George Reynolds Dale was born on February 5, 1867, (Note: An obituary in the Muncie Evening Press stated his date of birth as February 15, 1869.) in Monticello, White County, Indiana. His mother, Ophelia Reynolds, was also born in Monticello and was a Presbyterian of Irish descent. His father, Daniel D. Dale, had been the captain of Company K of the 19th Indiana Regiment during the U.S. Civil War, later serving as the clerk of White County and of the Indiana State Senate. Dale's grandfather, William Dale, had migrated to White County from Virginia.
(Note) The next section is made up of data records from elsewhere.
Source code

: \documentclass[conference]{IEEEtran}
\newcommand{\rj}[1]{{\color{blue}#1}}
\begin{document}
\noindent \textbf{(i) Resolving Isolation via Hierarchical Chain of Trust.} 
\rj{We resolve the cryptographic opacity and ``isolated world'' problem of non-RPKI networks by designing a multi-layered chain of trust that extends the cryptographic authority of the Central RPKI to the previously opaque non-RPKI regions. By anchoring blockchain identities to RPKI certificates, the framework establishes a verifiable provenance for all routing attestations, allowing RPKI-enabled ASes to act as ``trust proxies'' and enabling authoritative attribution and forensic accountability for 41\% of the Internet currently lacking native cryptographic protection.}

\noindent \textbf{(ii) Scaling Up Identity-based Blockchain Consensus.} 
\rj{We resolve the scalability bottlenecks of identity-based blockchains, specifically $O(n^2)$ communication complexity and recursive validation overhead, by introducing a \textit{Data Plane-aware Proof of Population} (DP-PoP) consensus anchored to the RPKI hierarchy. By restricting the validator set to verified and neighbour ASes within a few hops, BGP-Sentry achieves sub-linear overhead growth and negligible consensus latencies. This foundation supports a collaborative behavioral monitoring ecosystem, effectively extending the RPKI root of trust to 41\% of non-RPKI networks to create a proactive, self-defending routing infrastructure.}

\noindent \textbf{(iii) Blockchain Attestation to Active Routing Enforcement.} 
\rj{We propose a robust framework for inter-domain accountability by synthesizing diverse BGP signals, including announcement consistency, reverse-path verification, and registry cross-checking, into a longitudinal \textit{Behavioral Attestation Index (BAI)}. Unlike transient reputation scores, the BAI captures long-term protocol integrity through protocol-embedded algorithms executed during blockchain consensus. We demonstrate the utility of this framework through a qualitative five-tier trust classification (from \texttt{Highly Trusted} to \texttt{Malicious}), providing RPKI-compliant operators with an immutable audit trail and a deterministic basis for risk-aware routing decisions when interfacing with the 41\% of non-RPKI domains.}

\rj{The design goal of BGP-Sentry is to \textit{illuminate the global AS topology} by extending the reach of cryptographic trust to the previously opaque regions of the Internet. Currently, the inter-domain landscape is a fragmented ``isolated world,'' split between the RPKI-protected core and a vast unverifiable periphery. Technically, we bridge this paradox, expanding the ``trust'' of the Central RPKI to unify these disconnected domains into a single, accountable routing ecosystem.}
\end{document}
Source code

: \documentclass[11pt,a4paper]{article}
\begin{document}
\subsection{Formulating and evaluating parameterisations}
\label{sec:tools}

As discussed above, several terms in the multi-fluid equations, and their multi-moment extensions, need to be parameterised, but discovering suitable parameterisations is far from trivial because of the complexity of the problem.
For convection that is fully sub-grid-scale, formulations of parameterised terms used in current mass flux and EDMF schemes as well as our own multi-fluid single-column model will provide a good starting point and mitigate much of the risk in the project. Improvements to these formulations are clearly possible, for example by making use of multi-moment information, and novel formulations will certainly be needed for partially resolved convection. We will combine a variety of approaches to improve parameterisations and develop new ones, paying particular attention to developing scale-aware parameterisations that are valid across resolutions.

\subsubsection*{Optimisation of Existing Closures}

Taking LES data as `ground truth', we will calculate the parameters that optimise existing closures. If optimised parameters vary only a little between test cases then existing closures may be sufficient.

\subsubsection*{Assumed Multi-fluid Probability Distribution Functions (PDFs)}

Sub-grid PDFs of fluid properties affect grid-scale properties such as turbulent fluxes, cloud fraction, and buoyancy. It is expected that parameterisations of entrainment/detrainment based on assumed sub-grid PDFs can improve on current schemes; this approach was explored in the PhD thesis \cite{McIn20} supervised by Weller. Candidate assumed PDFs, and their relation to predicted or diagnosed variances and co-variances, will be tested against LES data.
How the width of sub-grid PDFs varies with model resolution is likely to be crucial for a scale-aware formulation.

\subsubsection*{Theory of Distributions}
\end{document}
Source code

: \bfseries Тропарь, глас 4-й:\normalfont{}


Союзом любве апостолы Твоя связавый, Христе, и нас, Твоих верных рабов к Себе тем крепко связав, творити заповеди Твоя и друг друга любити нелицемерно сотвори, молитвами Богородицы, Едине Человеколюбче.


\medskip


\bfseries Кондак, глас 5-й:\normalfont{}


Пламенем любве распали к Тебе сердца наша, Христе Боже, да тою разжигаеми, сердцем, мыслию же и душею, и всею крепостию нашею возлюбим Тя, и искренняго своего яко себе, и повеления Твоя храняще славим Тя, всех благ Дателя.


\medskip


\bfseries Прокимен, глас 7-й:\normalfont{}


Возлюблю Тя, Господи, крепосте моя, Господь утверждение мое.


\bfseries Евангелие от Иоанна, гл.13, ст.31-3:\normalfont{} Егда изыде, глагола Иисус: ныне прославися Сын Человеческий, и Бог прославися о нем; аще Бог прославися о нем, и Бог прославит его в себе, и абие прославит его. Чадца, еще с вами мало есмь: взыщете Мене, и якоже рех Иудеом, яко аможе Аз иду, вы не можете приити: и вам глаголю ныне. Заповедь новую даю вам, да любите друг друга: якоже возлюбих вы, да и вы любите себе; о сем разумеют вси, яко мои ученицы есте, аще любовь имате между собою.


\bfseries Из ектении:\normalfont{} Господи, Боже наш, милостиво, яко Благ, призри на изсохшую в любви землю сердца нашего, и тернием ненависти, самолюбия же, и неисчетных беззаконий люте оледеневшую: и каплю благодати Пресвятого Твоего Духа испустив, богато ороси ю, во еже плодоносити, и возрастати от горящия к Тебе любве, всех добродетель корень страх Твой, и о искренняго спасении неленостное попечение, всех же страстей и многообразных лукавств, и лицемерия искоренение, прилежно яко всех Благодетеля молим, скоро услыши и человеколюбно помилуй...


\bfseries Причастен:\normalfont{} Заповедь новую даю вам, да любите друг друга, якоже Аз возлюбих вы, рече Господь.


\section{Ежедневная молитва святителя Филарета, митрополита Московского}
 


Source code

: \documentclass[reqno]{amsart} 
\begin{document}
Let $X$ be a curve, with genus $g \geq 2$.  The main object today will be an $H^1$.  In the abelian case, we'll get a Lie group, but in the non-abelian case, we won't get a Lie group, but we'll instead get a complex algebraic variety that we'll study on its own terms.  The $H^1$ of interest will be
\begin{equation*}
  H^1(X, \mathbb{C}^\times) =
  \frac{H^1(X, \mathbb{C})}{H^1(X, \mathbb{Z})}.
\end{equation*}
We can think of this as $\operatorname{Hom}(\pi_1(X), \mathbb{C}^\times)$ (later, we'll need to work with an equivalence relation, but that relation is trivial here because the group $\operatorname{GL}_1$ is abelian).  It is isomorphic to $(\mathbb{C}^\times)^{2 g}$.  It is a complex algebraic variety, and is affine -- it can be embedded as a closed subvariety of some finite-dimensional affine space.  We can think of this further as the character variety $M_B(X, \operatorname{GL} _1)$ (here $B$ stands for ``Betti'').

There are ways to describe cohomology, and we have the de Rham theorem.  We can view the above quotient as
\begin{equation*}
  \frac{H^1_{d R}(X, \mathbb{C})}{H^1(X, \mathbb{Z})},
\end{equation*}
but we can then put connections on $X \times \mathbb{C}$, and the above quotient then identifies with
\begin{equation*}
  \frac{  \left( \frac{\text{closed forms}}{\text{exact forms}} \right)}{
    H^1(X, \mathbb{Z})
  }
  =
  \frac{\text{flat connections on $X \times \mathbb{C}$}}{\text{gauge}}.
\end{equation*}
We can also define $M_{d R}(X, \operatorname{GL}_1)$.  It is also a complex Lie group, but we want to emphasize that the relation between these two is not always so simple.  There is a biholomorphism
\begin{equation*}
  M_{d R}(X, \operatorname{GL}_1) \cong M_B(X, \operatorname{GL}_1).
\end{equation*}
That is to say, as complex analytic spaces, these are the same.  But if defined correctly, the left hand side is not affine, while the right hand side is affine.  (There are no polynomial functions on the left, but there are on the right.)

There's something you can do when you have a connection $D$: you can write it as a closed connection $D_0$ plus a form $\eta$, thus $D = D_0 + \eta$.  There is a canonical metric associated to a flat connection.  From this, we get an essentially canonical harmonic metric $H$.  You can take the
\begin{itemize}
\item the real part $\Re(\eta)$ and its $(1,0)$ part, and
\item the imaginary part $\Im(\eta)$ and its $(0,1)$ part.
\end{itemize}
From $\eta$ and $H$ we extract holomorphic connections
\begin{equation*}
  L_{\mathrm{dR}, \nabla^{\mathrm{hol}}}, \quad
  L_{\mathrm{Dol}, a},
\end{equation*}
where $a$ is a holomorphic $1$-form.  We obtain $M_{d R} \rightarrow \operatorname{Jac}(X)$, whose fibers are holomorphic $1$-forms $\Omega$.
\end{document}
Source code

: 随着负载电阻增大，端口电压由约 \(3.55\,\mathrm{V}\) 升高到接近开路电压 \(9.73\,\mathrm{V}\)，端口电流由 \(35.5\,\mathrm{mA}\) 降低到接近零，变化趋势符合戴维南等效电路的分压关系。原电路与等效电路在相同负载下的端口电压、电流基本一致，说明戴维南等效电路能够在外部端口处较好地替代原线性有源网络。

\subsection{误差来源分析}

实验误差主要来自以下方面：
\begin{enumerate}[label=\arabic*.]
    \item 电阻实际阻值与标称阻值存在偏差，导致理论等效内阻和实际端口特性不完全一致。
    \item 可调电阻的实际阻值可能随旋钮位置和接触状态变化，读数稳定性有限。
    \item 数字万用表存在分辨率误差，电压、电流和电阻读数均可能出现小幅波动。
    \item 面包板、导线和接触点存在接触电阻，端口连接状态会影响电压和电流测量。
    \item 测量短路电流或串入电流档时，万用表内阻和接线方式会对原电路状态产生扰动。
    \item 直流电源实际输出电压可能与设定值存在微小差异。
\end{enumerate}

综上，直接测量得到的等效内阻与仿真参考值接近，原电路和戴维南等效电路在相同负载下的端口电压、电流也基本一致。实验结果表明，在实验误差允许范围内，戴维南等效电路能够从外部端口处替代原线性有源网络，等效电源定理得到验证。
Dale had three siblings: Charles H., Bertha M., and Ida.

Dale went to school in Monticello, dropping out of twelfth grade due to chronic headaches. He briefly worked at his father's law office but found it boring. His father died of injuries from being assaulted in 1886, and his mother died of pneumonia in 1887. After briefly working at a dry goods store in Monticello, Dale moved to Hartford City, Indiana, aged 21, to work at a paper mill owned by his uncle, Albert Reynolds. He was the clerk of Hartford City for one year. Dale married Lena Mohler in Hartford City on January 14, 1900. They had seven children.

==Publishing career==
===Early career===
Dale and Charles Wigmore produced the Hartford City Press, which they acquired in April 1893. This was Dale's first experience in news and was the city's first daily paper. After a dispute with a business partner, Dale sold his stake in the paper after about a year. He moved to Montpelier, Indiana, where he founded the Montpelier Call around 1905. He returned to Hartford City and established the Hartford City Daily Journal in March 1909.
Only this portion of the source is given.